The Intel Iris Xe Graphics in the Core i7-1360P handily outperforms the iGPU in the Ryzen 5000U. However, we saw in the review of the 4X4 BOX-7735U that RDNA2 managed to wrest back the crown for AMD in the iGPU space. The evaluation of GPU workloads in the NUC BOX-1360P/D5 and comparison against previous results can allow us to check whether DDR5 can provide some extra performance benefits.
GFXBench
The DirectX 12-based GFXBench tests from Kishonti are cross-platform, and available all the way down to smartphones. As such, they are not very taxing for discrete GPUs and modern integrated GPUs. We processed the offscreen versions of the 'Aztec Ruins' benchmark.
At lower resolutions, the higher power budget is a boon for the NUC BOX-1360P/D5. Even the normal mode outperforms the best possible numbers from the 7735U. However, a resolution increase results in the RDNA2 iGPU reclaiming the title.
UL 3DMark
Four different workload sets were processed in 3DMark - Fire Strike, Time Spy, Night Raid, and Wild Life.
3DMark Fire Strike
The Fire Strike benchmark has three workloads.

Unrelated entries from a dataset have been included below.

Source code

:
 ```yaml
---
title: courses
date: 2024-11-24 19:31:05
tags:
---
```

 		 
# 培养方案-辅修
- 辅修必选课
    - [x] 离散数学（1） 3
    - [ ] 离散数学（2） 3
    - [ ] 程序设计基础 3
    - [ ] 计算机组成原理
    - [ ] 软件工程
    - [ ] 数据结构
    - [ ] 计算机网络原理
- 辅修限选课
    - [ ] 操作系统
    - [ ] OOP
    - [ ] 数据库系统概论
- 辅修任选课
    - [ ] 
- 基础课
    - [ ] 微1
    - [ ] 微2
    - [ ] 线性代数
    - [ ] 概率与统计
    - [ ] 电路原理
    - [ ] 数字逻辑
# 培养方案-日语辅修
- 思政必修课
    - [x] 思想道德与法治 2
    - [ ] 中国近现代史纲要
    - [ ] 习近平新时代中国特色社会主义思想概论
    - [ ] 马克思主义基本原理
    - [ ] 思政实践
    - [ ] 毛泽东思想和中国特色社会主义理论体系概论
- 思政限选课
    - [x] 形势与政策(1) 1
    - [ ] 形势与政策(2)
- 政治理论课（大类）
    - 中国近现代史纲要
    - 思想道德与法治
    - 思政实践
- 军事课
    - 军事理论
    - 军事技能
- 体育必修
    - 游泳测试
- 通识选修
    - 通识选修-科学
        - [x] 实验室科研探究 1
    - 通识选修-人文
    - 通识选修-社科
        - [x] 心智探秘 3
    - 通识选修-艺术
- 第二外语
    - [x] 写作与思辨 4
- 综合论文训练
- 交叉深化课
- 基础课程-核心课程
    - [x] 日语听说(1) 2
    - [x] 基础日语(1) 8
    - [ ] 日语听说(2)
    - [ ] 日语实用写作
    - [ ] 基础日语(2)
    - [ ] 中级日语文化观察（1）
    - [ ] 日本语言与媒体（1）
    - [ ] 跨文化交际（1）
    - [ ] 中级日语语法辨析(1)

The base version is meant for high-performance gaming PCs. It uses DirectX 11 (feature level 11) to render frames at 1920 x 1080. The Extreme version targets 1440p gaming requirements, while the Ultra version targets 4K gaming system, and renders at 3840 x 2160. The graph below presents the overall score for the Fire Strike Extreme and Fire Strike Ultra benchmark across all the systems that are being compared.
UL 3DMark - Fire Strike Workloads | |||
The GFXBench results had already revealed that the RDNA2 iGPU in the 7735U outperforms the Iris Xe iGPU in the Core i7-1360P. So, it is no surprise that the 7735U takes the top two spots in both versions of the Fire Strike benchmark.
3DMark Time Spy
The Time Spy workload has two levels with different complexities. Both use DirectX 12 (feature level 11). However, the plain version targets high-performance gaming PCs with a 2560 x 1440 render resolution, while the Extreme version renders at 3840 x 2160 resolution. The graphs below present both numbers for all the systems that are being compared in this review.

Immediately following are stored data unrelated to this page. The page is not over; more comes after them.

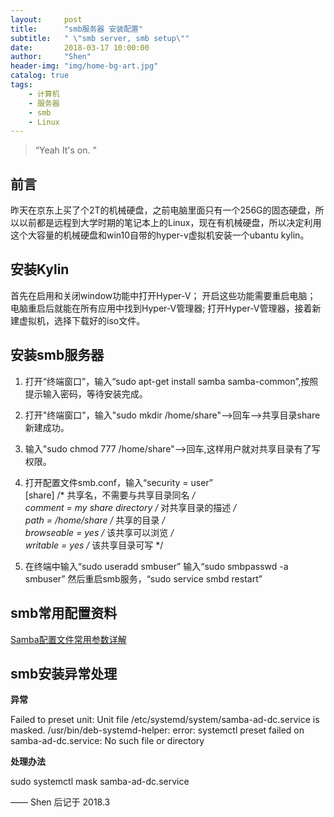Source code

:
 ```yaml
---
layout:     post
title:      "smb服务器 安装配置"
subtitle:   " \"smb server, smb setup\""
date:       2018-03-17 10:00:00
author:     "Shen"
header-img: "img/home-bg-art.jpg"
catalog: true
tags:
    - 计算机
    - 服务器
    - smb
    - Linux
---
```


> “Yeah It's on. ”


## 前言

昨天在京东上买了个2T的机械硬盘，之前电脑里面只有一个256G的固态硬盘，所以以前都是远程到大学时期的笔记本上的Linux，现在有机械硬盘，所以决定利用这个大容量的机械硬盘和win10自带的hyper-v虚拟机安装一个ubantu kylin。

## 安装Kylin

首先在启用和关闭window功能中打开Hyper-V；
开启这些功能需要重启电脑；
电脑重启后就能在所有应用中找到Hyper-V管理器;
打开Hyper-V管理器，接着新建虚拟机，选择下载好的iso文件。

## 安装smb服务器

1. 打开“终端窗口”，输入“sudo apt-get install samba samba-common”,按照提示输入密码，等待安装完成。

2. 打开"终端窗口"，输入"sudo mkdir /home/share"-->回车-->共享目录share新建成功。

3. 输入"sudo chmod 777 /home/share"-->回车,这样用户就对共享目录有了写权限。

4. 打开配置文件smb.conf，输入“security = user”  
   [share]                      /* 共享名，不需要与共享目录同名 */  
   comment = my share directory /* 对共享目录的描述 */  
   path = /home/share           /* 共享的目录 */  
   browseable = yes             /* 该共享可以浏览 */  
   writable = yes               /* 该共享目录可写 */  

5. 在终端中输入“sudo useradd smbuser”
   输入“sudo smbpasswd -a smbuser”
   然后重启smb服务，“sudo service smbd restart” 

## smb常用配置资料

[Samba配置文件常用参数详解](http://blog.51cto.com/yuanbin/115761)

## smb安装异常处理    

**异常**  

Failed to preset unit: Unit file /etc/systemd/system/samba-ad-dc.service is masked.
/usr/bin/deb-systemd-helper: error: systemctl preset failed on samba-ad-dc.service: No such file or directory

**处理办法**

sudo systemctl mask samba-ad-dc.service

—— Shen 后记于 2018.3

UL 3DMark - Time Spy Workloads | |||
The usage of 1440p and 2160p resolutions again mean that the NUC BOX-1360P/D5 has to put up with the third place. There is a bit of an advantage for it over the DDR4-based Arena Canyon NUC and the NUCS BOX-1360P/D4 systems.
3DMark Wild Life
The Wild Life workload was initially introduced as a cross-platform GPU benchmark in 2020. It renders at a 2560 x 1440 resolution using Vulkan 1.1 APIs on Windows. It is a relatively short-running test, reflective of mobile GPU usage. In mid-2021, UL released the Wild Life Extreme workload that was a more demanding version that renders at 3840 x 2160 and runs for a much longer duration reflective of typical desktop gaming usage.
UL 3DMark - Wild Life Workloads | |||
The Wild Life workloads finally see the NUC BOX-1360P/D5's 40W PL1 avatar successfully overtage the 7735U's best performance mode.
3DMark Night Raid
The Night Raid workload is a DirectX 12 benchmark test. It is less demanding than Time Spy, and is optimized for integrated graphics. The graph below presents the overall score in this workload for different system configurations.
This workload sees a repeat of the Time Spy rankings, with the RDNA2 iGPU being miles ahead of the Iris Xe iGPU in the Core i7-1360P-based systems.
Workstation Performance - SPECworkstation 3.1
SFF PCs traditionally do not lend themselves to workstation duties. However, a recent trend towards miniaturized workstations has been observed. While UCFF systems are still not capable enough to become workstations, the rapid performance improvements over the years has encouraged us to benchmark some of the systems for both content creation workloads as well as professional applications. Towards this, we processed the SPECworkstation 3.1 benchmark from SPEC.
The SPECworkstation 3.1 benchmark measures workstation performance based on a number of professional applications. It includes more than 140 tests based on 30 different workloads that exercise the CPU, graphics, I/O and memory hierarchy. These workloads fall into different categories.
- Media and Entertainment (3D animation, rendering)
- Product Development (CAD/CAM/CAE)
- Life Sciences (medical, molecular)
- Financial Services
- Energy (oil and gas)
- General Operations
- GPU Compute
Individual scores are generated for each test and a composite score for each category is calculated based on a reference machine (HP Z240 tower workstation using an Intel E3-1240 v5 CPU, an AMD Radeon Pro WX3100 GPU, 16GB of DDR4-2133, and a SanDisk 512GB SSD). Official benchmark results generated automatically by the benchmark itself are linked in the table below for the systems being compared.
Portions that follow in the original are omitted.